Background: Downy mildews are the most speciose group of oomycetes and affect crops of great economic importance. So far, there is only a single deeply-sequenced downy mildew genome available, from Hyaloperonospora arabidopsidis. Further genomic resources for downy mildews are required to study their evolution, including pathogenicity effector proteins, such as RxLR effectors. Plasmopara halstedii is a devastating pathogen of sunflower and a potential pathosystem model to study downy mildews, as several Avr-genes and R-genes have been predicted and unlike Arabidopsis downy mildew, large quantities of almost contamination-free material can be obtained easily.

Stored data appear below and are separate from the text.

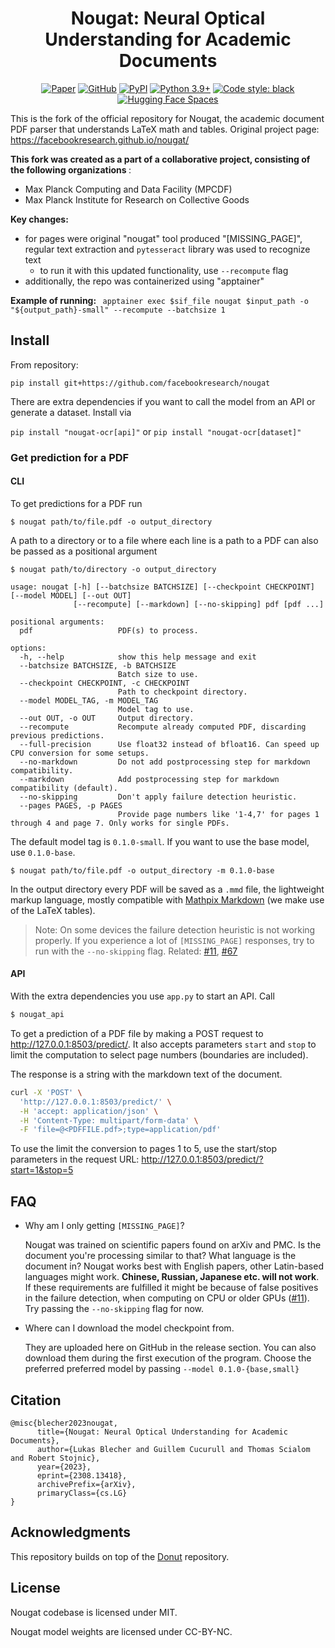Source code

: <div align="center">
<h1>Nougat: Neural Optical Understanding for Academic Documents</h1>

[![Paper](https://img.shields.io/badge/Paper-arxiv.2308.13418-white)](https://arxiv.org/abs/2308.13418)
[![GitHub](https://img.shields.io/github/license/facebookresearch/nougat)](https://github.com/facebookresearch/nougat)
[![PyPI](https://img.shields.io/pypi/v/nougat-ocr?logo=pypi)](https://pypi.org/project/nougat-ocr)
[![Python 3.9+](https://img.shields.io/badge/python-3.9+-blue.svg)](https://www.python.org/downloads/release/python-390/)
[![Code style: black](https://img.shields.io/badge/code%20style-black-000000.svg)](https://github.com/psf/black)
[![Hugging Face Spaces](https://img.shields.io/badge/🤗%20Hugging%20Face-Community%20Space-blue)](https://huggingface.co/spaces/ysharma/nougat)

</div>

This is the fork of the official repository for Nougat, the academic document PDF parser that understands LaTeX math and tables.
Original project page: https://facebookresearch.github.io/nougat/

<b> This fork was created as a part of a collaborative project, consisting of the following organizations </b>:

 - Max Planck Computing and Data Facility (MPCDF)
 - Max Planck Institute for Research on Collective Goods

<b> Key changes: </b>
- for pages were original "nougat" tool produced "[MISSING_PAGE]", regular text extraction and `pytesseract` library  was used to recognize text
  - to run it with this updated functionality, use `--recompute` flag
- additionally, the repo was containerized using "apptainer"

<b> Example of running: </b>
` apptainer exec $sif_file nougat $input_path -o "${output_path}-small" --recompute --batchsize 1`


## Install

From repository:
```
pip install git+https://github.com/facebookresearch/nougat
```

There are extra dependencies if you want to call the model from an API or generate a dataset.
Install via

`pip install "nougat-ocr[api]"` or `pip install "nougat-ocr[dataset]"`

### Get prediction for a PDF
#### CLI

To get predictions for a PDF run

```
$ nougat path/to/file.pdf -o output_directory
```

A path to a directory or to a file where each line is a path to a PDF can also be passed as a positional argument

```
$ nougat path/to/directory -o output_directory
```

```
usage: nougat [-h] [--batchsize BATCHSIZE] [--checkpoint CHECKPOINT] [--model MODEL] [--out OUT]
              [--recompute] [--markdown] [--no-skipping] pdf [pdf ...]

positional arguments:
  pdf                   PDF(s) to process.

options:
  -h, --help            show this help message and exit
  --batchsize BATCHSIZE, -b BATCHSIZE
                        Batch size to use.
  --checkpoint CHECKPOINT, -c CHECKPOINT
                        Path to checkpoint directory.
  --model MODEL_TAG, -m MODEL_TAG
                        Model tag to use.
  --out OUT, -o OUT     Output directory.
  --recompute           Recompute already computed PDF, discarding previous predictions.
  --full-precision      Use float32 instead of bfloat16. Can speed up CPU conversion for some setups.
  --no-markdown         Do not add postprocessing step for markdown compatibility.
  --markdown            Add postprocessing step for markdown compatibility (default).
  --no-skipping         Don't apply failure detection heuristic.
  --pages PAGES, -p PAGES
                        Provide page numbers like '1-4,7' for pages 1 through 4 and page 7. Only works for single PDFs.
```

The default model tag is `0.1.0-small`. If you want to use the base model, use `0.1.0-base`.
```
$ nougat path/to/file.pdf -o output_directory -m 0.1.0-base
```

In the output directory every PDF will be saved as a `.mmd` file, the lightweight markup language, mostly compatible with [Mathpix Markdown](https://github.com/Mathpix/mathpix-markdown-it) (we make use of the LaTeX tables).

> Note: On some devices the failure detection heuristic is not working properly. If you experience a lot of `[MISSING_PAGE]` responses, try to run with the `--no-skipping` flag. Related: [#11](https://github.com/facebookresearch/nougat/issues/11), [#67](https://github.com/facebookresearch/nougat/issues/67)

#### API

With the extra dependencies you use `app.py` to start an API. Call

```sh
$ nougat_api
```

To get a prediction of a PDF file by making a POST request to http://127.0.0.1:8503/predict/. It also accepts parameters `start` and `stop` to limit the computation to select page numbers (boundaries are included).

The response is a string with the markdown text of the document.

```sh
curl -X 'POST' \
  'http://127.0.0.1:8503/predict/' \
  -H 'accept: application/json' \
  -H 'Content-Type: multipart/form-data' \
  -F 'file=@<PDFFILE.pdf>;type=application/pdf'
```
To use the limit the conversion to pages 1 to 5, use the start/stop parameters in the request URL: http://127.0.0.1:8503/predict/?start=1&stop=5

## FAQ

- Why am I only getting `[MISSING_PAGE]`?

  Nougat was trained on scientific papers found on arXiv and PMC. Is the document you're processing similar to that?
  What language is the document in? Nougat works best with English papers, other Latin-based languages might work. **Chinese, Russian, Japanese etc. will not work**.
  If these requirements are fulfilled it might be because of false positives in the failure detection, when computing on CPU or older GPUs ([#11](https://github.com/facebookresearch/nougat/issues/11)). Try passing the `--no-skipping` flag for now.

- Where can I download the model checkpoint from.

  They are uploaded here on GitHub in the release section. You can also download them during the first execution of the program. Choose the preferred preferred model by passing `--model 0.1.0-{base,small}`

## Citation

```
@misc{blecher2023nougat,
      title={Nougat: Neural Optical Understanding for Academic Documents}, 
      author={Lukas Blecher and Guillem Cucurull and Thomas Scialom and Robert Stojnic},
      year={2023},
      eprint={2308.13418},
      archivePrefix={arXiv},
      primaryClass={cs.LG}
}
```

## Acknowledgments

This repository builds on top of the [Donut](https://github.com/clovaai/donut/) repository.

## License

Nougat codebase is licensed under MIT.

Nougat model weights are licensed under CC-BY-NC.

Results: Here a high-quality draft genome of Plasmopara halstedii is reported and analysed with respect to various aspects, including genome organisation, secondary metabolism, effector proteins and comparative genomics with other sequenced oomycetes. Interestingly, the present analyses revealed further variation of the RxLR motif, suggesting an important role of the conservation of the dEER-motif. Orthology analyses revealed the conservation of 28 RxLR-like core effectors among Phytophthora species. Only six putative RxLR-like effectors were shared by the two sequenced downy mildews, highlighting the fast and largely independent evolution of two of the three major downy mildew lineages. This is seemingly supported by phylogenomic results, in which downy mildews did not appear to be monophyletic.
Conclusions: The genome resource will be useful for developing markers for monitoring the pathogen population and might provide the basis for new approaches to fight Phytophthora and downy mildew pathogens by targeting core pathogenicity effectors.